I could feel my dad heating up at the end of the table as I avoided eye contact and gave a very short version of that explanation. I knew he was mad. My dad grew up in the city -- in a tough neighborhood with countless obstacles -- and perhaps as a result of that, he often defaults to anger as his outward emotion. I wasn't surprised by his reaction in retrospect even if I was a bit taken off-guard by it at the time.

"Well you still have hope, don't you?" he questioned somewhat abrasively.

"Yes, I do," I answered defensively.

"You hope that it will never come back!" he asserted.

"Yes, obviously I hope that." Still defensive.

"Well then." For him, that was it.

"But it's come back in people I know, Dad." I wonder now if I should have said that. Either way, in my memory, the conversation ended there.

This small exchange shook me a bit, perhaps because I realized then and there how little of my inner experience with cancer my dad actually knows about. He doesn't read this blog, perhaps because of his dyslexia or because I write so freaking much, or maybe just because at 65 years old, he figures he's too old for blogs. I don't fault him for that. Or maybe part of me does. Honestly, I'm not sure.

When I think about my dad and his experience as a parent of a child with cancer, I wonder if consciously or subconsciously, he has taken the approach of denial. Merriam-Webster defines denial in relevant part as: a condition in which someone will not admit that something sad, painful, etc., is true or real. Wait, can people even do that consciously?

Is my dad in denial about my cancer? Does he just not let his mind process it all because he honestly cannot bear the thought of one of his children being hurt -- physically or emotionally -- or worst of all, dying? Maybe. Or maybe he does process it and just doesn't do it the way I do -- by blabbing everything to the world. In all honesty, even if it is denial, if that works for him, I'm so glad for it. Or more truthfully, I'm so glad for it 95% of the time.

In that 95% of the time, I want to keep my dad away from the reality of my cancer if that's where he wants to be.
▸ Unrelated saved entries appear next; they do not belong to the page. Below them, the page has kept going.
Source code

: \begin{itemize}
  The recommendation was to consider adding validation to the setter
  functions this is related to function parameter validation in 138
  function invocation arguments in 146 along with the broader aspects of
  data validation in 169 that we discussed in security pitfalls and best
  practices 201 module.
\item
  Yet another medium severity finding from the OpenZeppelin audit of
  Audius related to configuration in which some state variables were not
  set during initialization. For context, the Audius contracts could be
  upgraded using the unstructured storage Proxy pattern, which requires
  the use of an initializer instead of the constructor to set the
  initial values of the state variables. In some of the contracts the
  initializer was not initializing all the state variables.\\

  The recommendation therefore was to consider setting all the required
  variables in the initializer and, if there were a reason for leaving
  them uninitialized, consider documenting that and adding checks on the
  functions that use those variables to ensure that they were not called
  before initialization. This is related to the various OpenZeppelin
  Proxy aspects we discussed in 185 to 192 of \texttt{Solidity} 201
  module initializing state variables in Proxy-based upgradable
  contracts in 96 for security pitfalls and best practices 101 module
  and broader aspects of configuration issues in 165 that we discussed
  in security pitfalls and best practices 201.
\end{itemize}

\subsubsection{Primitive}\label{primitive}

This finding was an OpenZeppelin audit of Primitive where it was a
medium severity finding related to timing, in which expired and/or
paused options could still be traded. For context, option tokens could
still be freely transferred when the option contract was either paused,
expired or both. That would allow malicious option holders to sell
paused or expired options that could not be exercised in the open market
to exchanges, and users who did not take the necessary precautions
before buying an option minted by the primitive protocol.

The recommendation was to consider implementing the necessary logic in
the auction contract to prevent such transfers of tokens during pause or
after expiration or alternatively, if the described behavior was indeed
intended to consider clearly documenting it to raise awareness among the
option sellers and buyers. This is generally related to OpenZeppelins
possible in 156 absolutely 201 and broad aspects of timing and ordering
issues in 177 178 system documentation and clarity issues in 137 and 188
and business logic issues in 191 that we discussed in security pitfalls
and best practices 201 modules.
I want him to think, Tara beat cancer, even if I wouldn't phrase it that way and even if when I hear those words I think I feel cancer in my pancreas. In that 95% of the time, I am thankful for denial -- truly grateful for it -- and I want my dad to be safe there.
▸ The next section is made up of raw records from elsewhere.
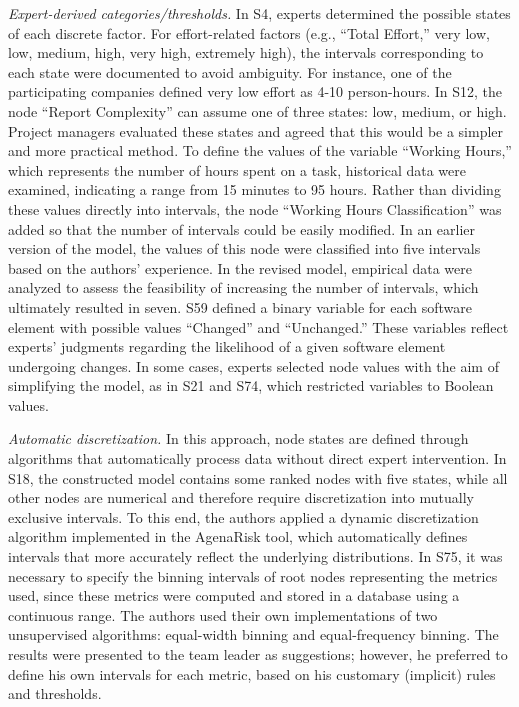 \textit{Expert-derived categories/thresholds.} In S4, experts determined the possible states of each discrete factor. For effort-related factors (e.g., ``Total Effort,'' very low, low, medium, high, very high, extremely high), the intervals corresponding to each state were documented to avoid ambiguity. For instance, one of the participating companies defined very low effort as 4-10 person-hours. In S12, the node ``Report Complexity'' can assume one of three states: low, medium, or high. Project managers evaluated these states and agreed that this would be a simpler and more practical method. To define the values of the variable ``Working Hours,'' which represents the number of hours spent on a task, historical data were examined, indicating a range from 15 minutes to 95 hours. Rather than dividing these values directly into intervals, the node ``Working Hours Classification'' was added so that the number of intervals could be easily modified. In an earlier version of the model, the values of this node were classified into five intervals based on the authors' experience. In the revised model, empirical data were analyzed to assess the feasibility of increasing the number of intervals, which ultimately resulted in seven. S59 defined a binary variable for each software element with possible values ``Changed'' and ``Unchanged.'' These variables reflect experts' judgments regarding the likelihood of a given software element undergoing changes. In some cases, experts selected node values with the aim of simplifying the model, as in S21 and S74, which restricted variables to Boolean values.

\textit{Automatic discretization.} In this approach, node states are defined through algorithms that automatically process data without direct expert intervention. In S18, the constructed model contains some ranked nodes with five states, while all other nodes are numerical and therefore require discretization into mutually exclusive intervals. To this end, the authors applied a dynamic discretization algorithm implemented in the AgenaRisk tool, which automatically defines intervals that more accurately reflect the underlying distributions. In S75, it was necessary to specify the binning intervals of root nodes representing the metrics used, since these metrics were computed and stored in a database using a continuous range. The authors used their own implementations of two unsupervised algorithms: equal-width binning and equal-frequency binning. The results were presented to the team leader as suggestions; however, he preferred to define his own intervals for each metric, based on his customary (implicit) rules and thresholds.

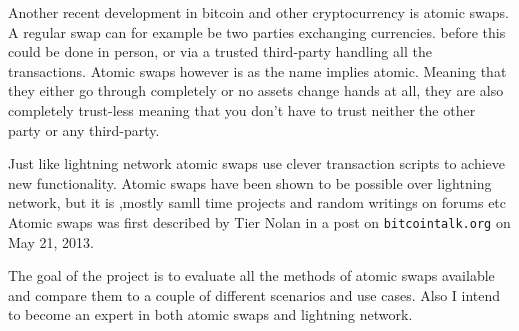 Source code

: Another recent development in bitcoin and other cryptocurrency is atomic swaps. A regular swap can for example be two parties exchanging currencies. before this could be done in person, or via a trusted third-party handling all the transactions. Atomic swaps however is as the name implies atomic. Meaning that they either go through completely or no assets change hands at all, they are also completely trust-less meaning that you don't have to trust neither the other party or any third-party.

Just like lightning network atomic swaps use clever transaction scripts to achieve new functionality. Atomic swaps have been shown to be possible over lightning network, but it is ,mostly samll time projects and random writings on forums etc
Atomic swaps was first described by Tier Nolan in a post on \texttt{bitcointalk.org} on May 21, 2013.\cite{tier_nolan}


The goal of the project is to evaluate all the methods of atomic swaps available and compare them to a couple of different scenarios and use cases. Also I intend to become an expert in both atomic swaps and lightning network. 

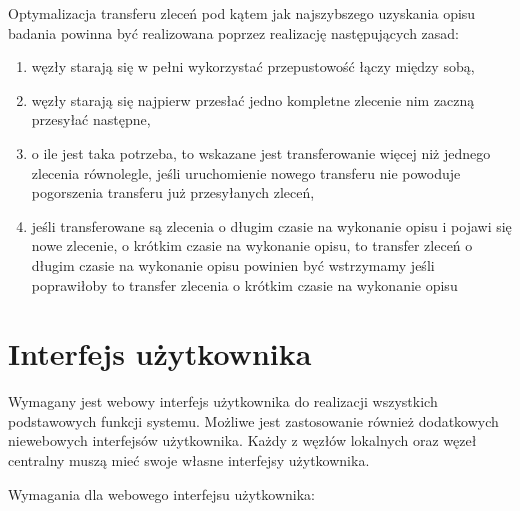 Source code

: \documentclass[a4paper]{report}
\begin{document}
Optymalizacja transferu zleceń pod kątem jak najszybszego uzyskania opisu badania powinna być realizowana poprzez realizację następujących zasad:
\begin{enumerate}
 \item węzły starają się w pełni wykorzystać przepustowość łączy między sobą,
 \item węzły starają się najpierw przesłać jedno kompletne zlecenie nim zaczną przesyłać następne,
 \item o ile jest taka potrzeba, to wskazane jest transferowanie więcej niż jednego zlecenia równolegle, jeśli uruchomienie nowego transferu nie powoduje pogorszenia transferu już przesyłanych zleceń,
 \item jeśli transferowane są zlecenia o długim czasie na wykonanie opisu i pojawi się nowe zlecenie, o krótkim czasie na wykonanie opisu, to transfer zleceń o długim czasie na wykonanie opisu powinien być wstrzymamy jeśli poprawiłoby to transfer zlecenia o krótkim czasie na wykonanie opisu
\end{enumerate}

\section{Interfejs użytkownika}

Wymagany jest webowy interfejs użytkownika do realizacji wszystkich podstawowych funkcji systemu. Możliwe jest zastosowanie również dodatkowych niewebowych interfejsów użytkownika. Każdy z węzłów lokalnych oraz węzeł centralny muszą mieć swoje własne interfejsy użytkownika.

Wymagania dla webowego interfejsu użytkownika:
\end{document}

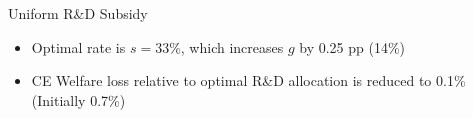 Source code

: \documentclass[
  10pt, %
  aspectratio=169,  %
  handout
]{beamer}
\theoremstyle{plain}
\begin{document}
\begin{frame}{Uniform R\&D Subsidy \hyperlink{optimal}{}}
  \begin{center}
    \begin{figure}
      \centering{}\setcounter{subfigure}{0}
    \end{figure}
    \par\end{center}
  \begin{itemize}
    \item Optimal rate is $s=$33\%, which increases $g$ by 0.25 pp (14\%)
    \item CE Welfare loss relative to optimal R\&D allocation is reduced to
          0.1\% (Initially 0.7\%)
  \end{itemize}
\end{frame}
%
\end{document}
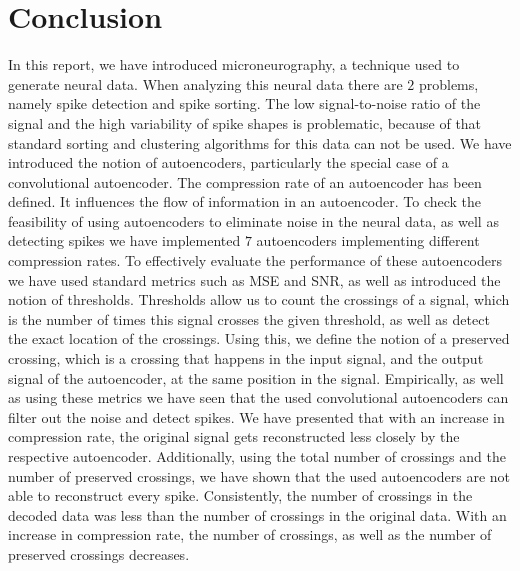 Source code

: \section{Conclusion}
\label{sec:conclusion}
In this report, we have introduced microneurography, a technique used to generate neural data.
When analyzing this neural data there are $2$ problems, namely spike detection and spike sorting.
The low signal-to-noise ratio of the signal and the high variability of spike shapes is problematic, because of that standard sorting and clustering algorithms for this data can not be used.
We have introduced the notion of autoencoders, particularly the special case of a convolutional autoencoder.
The compression rate of an autoencoder has been defined. It influences the flow of information in an autoencoder.
To check the feasibility of using autoencoders to eliminate noise in the neural data, as well as detecting spikes we have implemented $7$ autoencoders implementing different compression rates.
To effectively evaluate the performance of these autoencoders we have used standard metrics such as MSE and SNR, as well as introduced the notion of thresholds.
Thresholds allow us to count the crossings of a signal, which is the number of times this signal crosses the given threshold, as well as detect the exact location of the crossings.
Using this, we define the notion of a preserved crossing, which is a crossing that happens in the input signal, and the output signal of the autoencoder, at the same position in the signal.
Empirically, as well as using these metrics we have seen that the used convolutional autoencoders can filter out the noise and detect spikes.
We have presented that with an increase in compression rate, the original signal gets reconstructed less closely by the respective autoencoder.
Additionally, using the total number of crossings and the number of preserved crossings, we have shown that the used autoencoders are not able to reconstruct every spike.
Consistently,  the number of crossings in the decoded data was less than the number of crossings in the original data.
With an increase in compression rate, the number of crossings, as well as the number of preserved crossings decreases.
Then there's the 5% of the time -- the time when there seems to be a high, thorny wall between my evolving acceptance of my reality and my dad's possible denial of it. That wall can feel cold and in the 5% of the time, I doubt that I can climb over it, which makes me sad. But I have learned over the past two years that eventually one of us scales the wall (or digs through it). That's when I remember that having a child with cancer must be pretty f*&king awful. And I could never scale any wall if I expect my dad to cope with the f*&king awfulness in the same ways that I do.

Monday, January 26, 2015

"Hope is The Container Store"

When I first read the Francis Bacon quote -- Hope is a good breakfast but it is a bad supper -- something clicked for me and I knew that I had found the elusive title to my book. When I researched more about Francis Bacon and learned that he was the father of empiricism, I was sure it was right.

Since then, I have become fascinated with how others conceive of hope. What is hope to my kids? My mother? My friends and their friends? I wanted to hear from them, and then from others and still others. I wanted to see their faces and hear their voices and so I began to request that people send me homemade videos in which they finish the sentence, "Hope is..." 
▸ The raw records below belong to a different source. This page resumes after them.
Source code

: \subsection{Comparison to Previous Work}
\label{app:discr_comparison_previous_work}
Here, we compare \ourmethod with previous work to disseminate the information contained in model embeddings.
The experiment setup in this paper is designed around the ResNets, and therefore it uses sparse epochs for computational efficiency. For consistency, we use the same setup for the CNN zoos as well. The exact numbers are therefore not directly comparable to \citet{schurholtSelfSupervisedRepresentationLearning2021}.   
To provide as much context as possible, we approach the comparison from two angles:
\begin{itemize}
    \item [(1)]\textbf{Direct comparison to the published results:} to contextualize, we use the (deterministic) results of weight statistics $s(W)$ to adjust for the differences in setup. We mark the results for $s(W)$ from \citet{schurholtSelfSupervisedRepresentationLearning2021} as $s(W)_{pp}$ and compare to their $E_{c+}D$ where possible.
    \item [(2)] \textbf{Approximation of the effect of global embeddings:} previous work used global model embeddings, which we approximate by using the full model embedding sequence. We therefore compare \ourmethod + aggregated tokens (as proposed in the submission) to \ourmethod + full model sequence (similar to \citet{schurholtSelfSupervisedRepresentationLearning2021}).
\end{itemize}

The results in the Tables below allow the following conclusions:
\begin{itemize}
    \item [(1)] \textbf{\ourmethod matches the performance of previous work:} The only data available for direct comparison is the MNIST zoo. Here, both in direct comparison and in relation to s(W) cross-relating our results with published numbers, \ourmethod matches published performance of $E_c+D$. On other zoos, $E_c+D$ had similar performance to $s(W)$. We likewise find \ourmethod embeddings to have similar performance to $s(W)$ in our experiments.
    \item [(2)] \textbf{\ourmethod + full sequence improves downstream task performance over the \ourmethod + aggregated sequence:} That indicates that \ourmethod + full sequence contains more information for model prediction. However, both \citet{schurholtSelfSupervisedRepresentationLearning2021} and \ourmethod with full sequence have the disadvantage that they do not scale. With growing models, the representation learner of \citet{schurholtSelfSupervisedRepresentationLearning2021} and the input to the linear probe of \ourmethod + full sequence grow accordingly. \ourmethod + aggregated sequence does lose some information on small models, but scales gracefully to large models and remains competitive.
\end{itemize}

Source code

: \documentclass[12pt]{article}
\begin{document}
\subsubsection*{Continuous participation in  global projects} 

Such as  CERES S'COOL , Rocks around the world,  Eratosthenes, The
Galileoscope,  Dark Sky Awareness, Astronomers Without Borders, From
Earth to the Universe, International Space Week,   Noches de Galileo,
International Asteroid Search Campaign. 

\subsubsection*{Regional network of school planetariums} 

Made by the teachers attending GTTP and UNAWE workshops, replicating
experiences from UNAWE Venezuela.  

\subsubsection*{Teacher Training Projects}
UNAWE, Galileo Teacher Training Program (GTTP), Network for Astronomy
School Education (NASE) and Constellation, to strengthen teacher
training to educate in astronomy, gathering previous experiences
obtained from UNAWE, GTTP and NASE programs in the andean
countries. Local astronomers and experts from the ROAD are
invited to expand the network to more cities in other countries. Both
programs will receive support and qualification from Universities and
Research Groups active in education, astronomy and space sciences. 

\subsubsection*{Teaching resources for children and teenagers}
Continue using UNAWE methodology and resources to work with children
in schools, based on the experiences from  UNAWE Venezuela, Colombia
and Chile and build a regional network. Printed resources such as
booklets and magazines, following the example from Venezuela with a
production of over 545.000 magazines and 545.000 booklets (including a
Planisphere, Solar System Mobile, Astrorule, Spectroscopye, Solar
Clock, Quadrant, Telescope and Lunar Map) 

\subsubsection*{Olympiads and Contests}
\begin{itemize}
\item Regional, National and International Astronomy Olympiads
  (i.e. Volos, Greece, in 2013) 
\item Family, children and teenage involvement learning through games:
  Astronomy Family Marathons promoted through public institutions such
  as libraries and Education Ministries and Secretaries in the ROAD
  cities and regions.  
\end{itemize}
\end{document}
The answers I have received so far have made me laugh and cry and think, and they have humbled me, often all at the same time. Each one is so powerful and so precious. Just like hope itself.

As I thought more about those who have given me hope in my life, I also came upon two of the world's biggest celebrities -- Oprah Winfrey and Bruce Springsteen. Each one of them helped me through my journey in their own ways -- Oprah for having told me stories that gave me perspective and the Boss for having given me the songs that I hummed when I was so scared I could barely breathe. And so a dream was born -- the dream that Oprah and Bruce would share with us a "Hope is" video. 

Since Oprah has a pubic email address, I figured I would start with her. Since my one little email would most certainly get lost in Oprah's inbox, I thought perhaps sending her a few hundred emails requesting a "Hope is" video would at least encourage someone behind to recognize the request. Hopefully in the next few days, that all happens. It's fun to dream. 

At the same time, I know that I have a better chance of winning the lottery than reaching Oprah or Bruce Springsteen. But that's okay. Because in the end, the people I have reached have filled my heart.

*   *   *

Anyone who has followed this blog knows about my most favorite store in the world, otherwise known as my "holy land" -- The Container Store. It's paradise in a perfect container. So obviously I needed a "Hope is" video from the lovely people at The Container Store. 

My mom and I had been trying to get there for a few weeks now -- me for the video and my mom for something that involved organizing her files. This past Sunday, we found a small window of free time and began our pilgrimmage. 

We got there at 11:00 AM on the dot, which is precisely when it opened. I knew the woman I wanted to find. Well, I knew her face, although I still am not certain of her name. 

I'll never forget this woman because in one of the many trips that my mom and I took to The Container Store during my treatment, she told me that she was a breast cancer survivor of several years. It meant so much to me to see her standing there healthy and healed. 

When we walked into the store on Sunday morning, I looked around but didn't see the woman I was looking for. So I approached the woman at the nearest register. Her nametag said Julie. I introduced myself and warned Julie that I had a strange question for her. She lightheartedly said she had heard it all. "Still you probably haven't heard this," I laughed.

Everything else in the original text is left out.